** What you are asked to do **
Report back the lines in this listing that carry the string "computer".

(Beginning of Records provided)

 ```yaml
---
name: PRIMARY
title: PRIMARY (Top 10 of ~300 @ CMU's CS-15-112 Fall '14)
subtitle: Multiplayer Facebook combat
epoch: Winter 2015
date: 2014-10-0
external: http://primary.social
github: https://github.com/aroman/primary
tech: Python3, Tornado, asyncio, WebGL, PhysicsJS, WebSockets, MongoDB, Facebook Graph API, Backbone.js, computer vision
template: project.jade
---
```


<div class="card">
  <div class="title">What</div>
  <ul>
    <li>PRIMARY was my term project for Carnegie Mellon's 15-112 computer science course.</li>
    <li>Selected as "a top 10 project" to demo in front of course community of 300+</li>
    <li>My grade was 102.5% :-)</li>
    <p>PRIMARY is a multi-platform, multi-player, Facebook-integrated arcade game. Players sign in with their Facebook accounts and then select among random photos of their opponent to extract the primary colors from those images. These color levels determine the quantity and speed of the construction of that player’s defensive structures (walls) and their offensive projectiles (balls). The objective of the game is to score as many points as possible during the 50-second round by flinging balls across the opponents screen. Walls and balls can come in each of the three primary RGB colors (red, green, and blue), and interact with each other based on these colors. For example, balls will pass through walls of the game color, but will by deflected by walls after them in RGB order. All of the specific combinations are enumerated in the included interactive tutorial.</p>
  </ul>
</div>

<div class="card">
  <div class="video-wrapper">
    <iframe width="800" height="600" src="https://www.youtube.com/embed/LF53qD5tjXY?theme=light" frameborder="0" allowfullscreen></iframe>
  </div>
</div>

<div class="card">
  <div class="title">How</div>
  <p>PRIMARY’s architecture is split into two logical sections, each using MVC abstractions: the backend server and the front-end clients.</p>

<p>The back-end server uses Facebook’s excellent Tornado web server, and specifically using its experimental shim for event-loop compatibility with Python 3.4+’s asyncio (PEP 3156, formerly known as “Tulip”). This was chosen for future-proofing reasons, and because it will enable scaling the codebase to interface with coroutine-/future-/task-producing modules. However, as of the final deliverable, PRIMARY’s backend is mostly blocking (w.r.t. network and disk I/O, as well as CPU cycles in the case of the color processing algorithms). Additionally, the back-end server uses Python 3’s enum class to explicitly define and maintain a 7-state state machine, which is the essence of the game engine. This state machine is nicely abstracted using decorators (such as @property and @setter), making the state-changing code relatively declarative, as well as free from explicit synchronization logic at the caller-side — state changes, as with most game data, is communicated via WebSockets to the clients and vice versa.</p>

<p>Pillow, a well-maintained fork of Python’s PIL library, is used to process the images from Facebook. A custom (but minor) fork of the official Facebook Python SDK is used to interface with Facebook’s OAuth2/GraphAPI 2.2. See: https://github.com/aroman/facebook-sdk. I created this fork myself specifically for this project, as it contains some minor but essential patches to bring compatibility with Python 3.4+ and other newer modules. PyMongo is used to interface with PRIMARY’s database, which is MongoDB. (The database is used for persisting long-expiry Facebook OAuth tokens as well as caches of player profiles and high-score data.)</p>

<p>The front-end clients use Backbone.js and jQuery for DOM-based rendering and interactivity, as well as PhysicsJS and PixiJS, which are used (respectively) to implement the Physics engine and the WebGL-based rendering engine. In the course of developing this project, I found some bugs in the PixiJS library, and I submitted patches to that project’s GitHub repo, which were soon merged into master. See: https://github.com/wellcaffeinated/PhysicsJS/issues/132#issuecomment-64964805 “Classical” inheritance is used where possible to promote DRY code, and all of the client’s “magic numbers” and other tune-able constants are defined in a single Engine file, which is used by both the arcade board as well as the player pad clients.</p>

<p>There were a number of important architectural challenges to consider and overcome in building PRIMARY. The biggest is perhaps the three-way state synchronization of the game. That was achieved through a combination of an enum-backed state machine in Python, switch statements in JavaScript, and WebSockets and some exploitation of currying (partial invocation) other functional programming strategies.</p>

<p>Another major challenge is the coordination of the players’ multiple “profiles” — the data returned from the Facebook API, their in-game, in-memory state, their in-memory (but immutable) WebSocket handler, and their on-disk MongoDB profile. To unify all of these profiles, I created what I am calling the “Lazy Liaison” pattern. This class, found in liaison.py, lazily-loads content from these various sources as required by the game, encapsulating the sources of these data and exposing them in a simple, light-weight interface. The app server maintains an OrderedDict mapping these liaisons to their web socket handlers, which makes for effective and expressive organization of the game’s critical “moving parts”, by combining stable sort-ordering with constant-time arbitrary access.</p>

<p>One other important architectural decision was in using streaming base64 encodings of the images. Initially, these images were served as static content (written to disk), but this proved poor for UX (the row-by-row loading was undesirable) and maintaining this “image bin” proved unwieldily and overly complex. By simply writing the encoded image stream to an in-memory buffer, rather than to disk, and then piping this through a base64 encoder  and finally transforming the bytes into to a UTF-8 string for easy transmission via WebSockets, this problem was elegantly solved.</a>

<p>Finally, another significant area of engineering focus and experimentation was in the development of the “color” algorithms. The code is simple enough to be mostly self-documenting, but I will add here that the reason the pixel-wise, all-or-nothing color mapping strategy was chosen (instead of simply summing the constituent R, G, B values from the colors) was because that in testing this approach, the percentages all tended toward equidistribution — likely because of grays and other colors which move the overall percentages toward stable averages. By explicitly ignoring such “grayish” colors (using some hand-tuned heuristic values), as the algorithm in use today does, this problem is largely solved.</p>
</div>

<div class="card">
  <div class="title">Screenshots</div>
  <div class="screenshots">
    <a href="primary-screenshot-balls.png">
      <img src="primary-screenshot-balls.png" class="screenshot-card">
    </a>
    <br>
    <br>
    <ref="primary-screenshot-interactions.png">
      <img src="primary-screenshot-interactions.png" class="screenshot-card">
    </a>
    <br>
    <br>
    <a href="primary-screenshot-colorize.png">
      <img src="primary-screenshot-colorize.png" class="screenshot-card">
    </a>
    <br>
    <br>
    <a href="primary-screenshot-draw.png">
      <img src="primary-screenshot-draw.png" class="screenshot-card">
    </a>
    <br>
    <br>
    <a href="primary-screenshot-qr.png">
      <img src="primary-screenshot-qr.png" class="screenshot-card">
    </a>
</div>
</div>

(End of Records provided)

** Result of the exercise **
tech: Python3, Tornado, asyncio, WebGL, PhysicsJS, WebSockets, MongoDB, Facebook Graph API, Backbone.js, computer vision
    <li>PRIMARY was my term project for Carnegie Mellon's 15-112 computer science course.</li>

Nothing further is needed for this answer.